Input data below:
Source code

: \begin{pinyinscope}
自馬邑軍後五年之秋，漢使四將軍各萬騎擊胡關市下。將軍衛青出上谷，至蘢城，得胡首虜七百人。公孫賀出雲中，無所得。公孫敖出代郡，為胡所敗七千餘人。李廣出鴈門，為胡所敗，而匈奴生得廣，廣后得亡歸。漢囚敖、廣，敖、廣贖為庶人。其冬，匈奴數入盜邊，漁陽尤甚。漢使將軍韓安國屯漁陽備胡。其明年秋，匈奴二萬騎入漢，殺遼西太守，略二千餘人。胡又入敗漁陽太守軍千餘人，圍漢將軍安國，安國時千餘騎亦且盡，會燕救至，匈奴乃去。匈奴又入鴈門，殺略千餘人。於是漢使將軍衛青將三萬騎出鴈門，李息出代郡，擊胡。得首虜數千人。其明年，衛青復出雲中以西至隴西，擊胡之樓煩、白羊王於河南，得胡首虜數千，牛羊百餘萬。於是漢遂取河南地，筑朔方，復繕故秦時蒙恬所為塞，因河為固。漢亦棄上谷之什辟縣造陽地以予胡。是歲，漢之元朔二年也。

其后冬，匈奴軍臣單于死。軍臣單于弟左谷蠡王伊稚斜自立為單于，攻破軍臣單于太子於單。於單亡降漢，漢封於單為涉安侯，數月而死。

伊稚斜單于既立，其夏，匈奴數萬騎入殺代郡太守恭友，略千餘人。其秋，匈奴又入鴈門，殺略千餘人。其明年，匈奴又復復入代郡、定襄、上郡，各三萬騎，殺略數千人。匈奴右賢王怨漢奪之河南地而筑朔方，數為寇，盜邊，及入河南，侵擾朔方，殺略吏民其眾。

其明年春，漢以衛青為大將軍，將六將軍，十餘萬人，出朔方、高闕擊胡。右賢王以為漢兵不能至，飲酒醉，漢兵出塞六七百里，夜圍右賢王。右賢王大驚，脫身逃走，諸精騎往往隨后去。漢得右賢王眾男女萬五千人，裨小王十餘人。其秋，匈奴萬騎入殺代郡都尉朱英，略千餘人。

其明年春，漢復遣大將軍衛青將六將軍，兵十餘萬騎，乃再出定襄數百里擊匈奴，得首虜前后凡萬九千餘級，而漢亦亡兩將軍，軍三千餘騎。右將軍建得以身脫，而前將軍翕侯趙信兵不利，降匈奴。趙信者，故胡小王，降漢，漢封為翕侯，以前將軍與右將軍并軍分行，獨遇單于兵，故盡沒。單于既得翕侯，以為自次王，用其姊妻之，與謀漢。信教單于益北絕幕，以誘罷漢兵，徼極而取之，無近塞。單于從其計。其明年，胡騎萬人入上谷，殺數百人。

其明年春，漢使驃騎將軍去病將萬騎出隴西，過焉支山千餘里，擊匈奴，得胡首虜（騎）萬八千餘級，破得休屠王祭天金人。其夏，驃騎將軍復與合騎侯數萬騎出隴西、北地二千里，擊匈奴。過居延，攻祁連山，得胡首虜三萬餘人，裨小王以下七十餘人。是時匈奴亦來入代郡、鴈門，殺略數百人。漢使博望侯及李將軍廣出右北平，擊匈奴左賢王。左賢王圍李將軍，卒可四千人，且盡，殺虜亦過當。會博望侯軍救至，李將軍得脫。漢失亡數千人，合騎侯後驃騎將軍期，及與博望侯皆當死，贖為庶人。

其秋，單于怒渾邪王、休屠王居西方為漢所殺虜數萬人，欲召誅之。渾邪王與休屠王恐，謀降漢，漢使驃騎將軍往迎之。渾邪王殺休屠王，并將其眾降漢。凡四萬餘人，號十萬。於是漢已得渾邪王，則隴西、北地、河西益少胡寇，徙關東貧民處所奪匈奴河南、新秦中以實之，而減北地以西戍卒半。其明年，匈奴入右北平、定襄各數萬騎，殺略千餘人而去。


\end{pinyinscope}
End of Input data.
Please copy out every entry exactly, with nothing omitted.

Source code

: \begin{pinyinscope}
自馬邑軍後五年之秋，漢使四將軍各萬騎擊胡關市下。將軍衛青出上谷，至蘢城，得胡首虜七百人。公孫賀出雲中，無所得。公孫敖出代郡，為胡所敗七千餘人。李廣出鴈門，為胡所敗，而匈奴生得廣，廣后得亡歸。漢囚敖、廣，敖、廣贖為庶人。其冬，匈奴數入盜邊，漁陽尤甚。漢使將軍韓安國屯漁陽備胡。其明年秋，匈奴二萬騎入漢，殺遼西太守，略二千餘人。胡又入敗漁陽太守軍千餘人，圍漢將軍安國，安國時千餘騎亦且盡，會燕救至，匈奴乃去。匈奴又入鴈門，殺略千餘人。於是漢使將軍衛青將三萬騎出鴈門，李息出代郡，擊胡。得首虜數千人。其明年，衛青復出雲中以西至隴西，擊胡之樓煩、白羊王於河南，得胡首虜數千，牛羊百餘萬。於是漢遂取河南地，筑朔方，復繕故秦時蒙恬所為塞，因河為固。漢亦棄上谷之什辟縣造陽地以予胡。是歲，漢之元朔二年也。

其后冬，匈奴軍臣單于死。軍臣單于弟左谷蠡王伊稚斜自立為單于，攻破軍臣單于太子於單。於單亡降漢，漢封於單為涉安侯，數月而死。

伊稚斜單于既立，其夏，匈奴數萬騎入殺代郡太守恭友，略千餘人。其秋，匈奴又入鴈門，殺略千餘人。其明年，匈奴又復復入代郡、定襄、上郡，各三萬騎，殺略數千人。匈奴右賢王怨漢奪之河南地而筑朔方，數為寇，盜邊，及入河南，侵擾朔方，殺略吏民其眾。

其明年春，漢以衛青為大將軍，將六將軍，十餘萬人，出朔方、高闕擊胡。右賢王以為漢兵不能至，飲酒醉，漢兵出塞六七百里，夜圍右賢王。右賢王大驚，脫身逃走，諸精騎往往隨后去。漢得右賢王眾男女萬五千人，裨小王十餘人。其秋，匈奴萬騎入殺代郡都尉朱英，略千餘人。

其明年春，漢復遣大將軍衛青將六將軍，兵十餘萬騎，乃再出定襄數百里擊匈奴，得首虜前后凡萬九千餘級，而漢亦亡兩將軍，軍三千餘騎。右將軍建得以身脫，而前將軍翕侯趙信兵不利，降匈奴。趙信者，故胡小王，降漢，漢封為翕侯，以前將軍與右將軍并軍分行，獨遇單于兵，故盡沒。單于既得翕侯，以為自次王，用其姊妻之，與謀漢。信教單于益北絕幕，以誘罷漢兵，徼極而取之，無近塞。單于從其計。其明年，胡騎萬人入上谷，殺數百人。

其明年春，漢使驃騎將軍去病將萬騎出隴西，過焉支山千餘里，擊匈奴，得胡首虜（騎）萬八千餘級，破得休屠王祭天金人。其夏，驃騎將軍復與合騎侯數萬騎出隴西、北地二千里，擊匈奴。過居延，攻祁連山，得胡首虜三萬餘人，裨小王以下七十餘人。是時匈奴亦來入代郡、鴈門，殺略數百人。漢使博望侯及李將軍廣出右北平，擊匈奴左賢王。左賢王圍李將軍，卒可四千人，且盡，殺虜亦過當。會博望侯軍救至，李將軍得脫。漢失亡數千人，合騎侯後驃騎將軍期，及與博望侯皆當死，贖為庶人。

其秋，單于怒渾邪王、休屠王居西方為漢所殺虜數萬人，欲召誅之。渾邪王與休屠王恐，謀降漢，漢使驃騎將軍往迎之。渾邪王殺休屠王，并將其眾降漢。凡四萬餘人，號十萬。於是漢已得渾邪王，則隴西、北地、河西益少胡寇，徙關東貧民處所奪匈奴河南、新秦中以實之，而減北地以西戍卒半。其明年，匈奴入右北平、定襄各數萬騎，殺略千餘人而去。


\end{pinyinscope}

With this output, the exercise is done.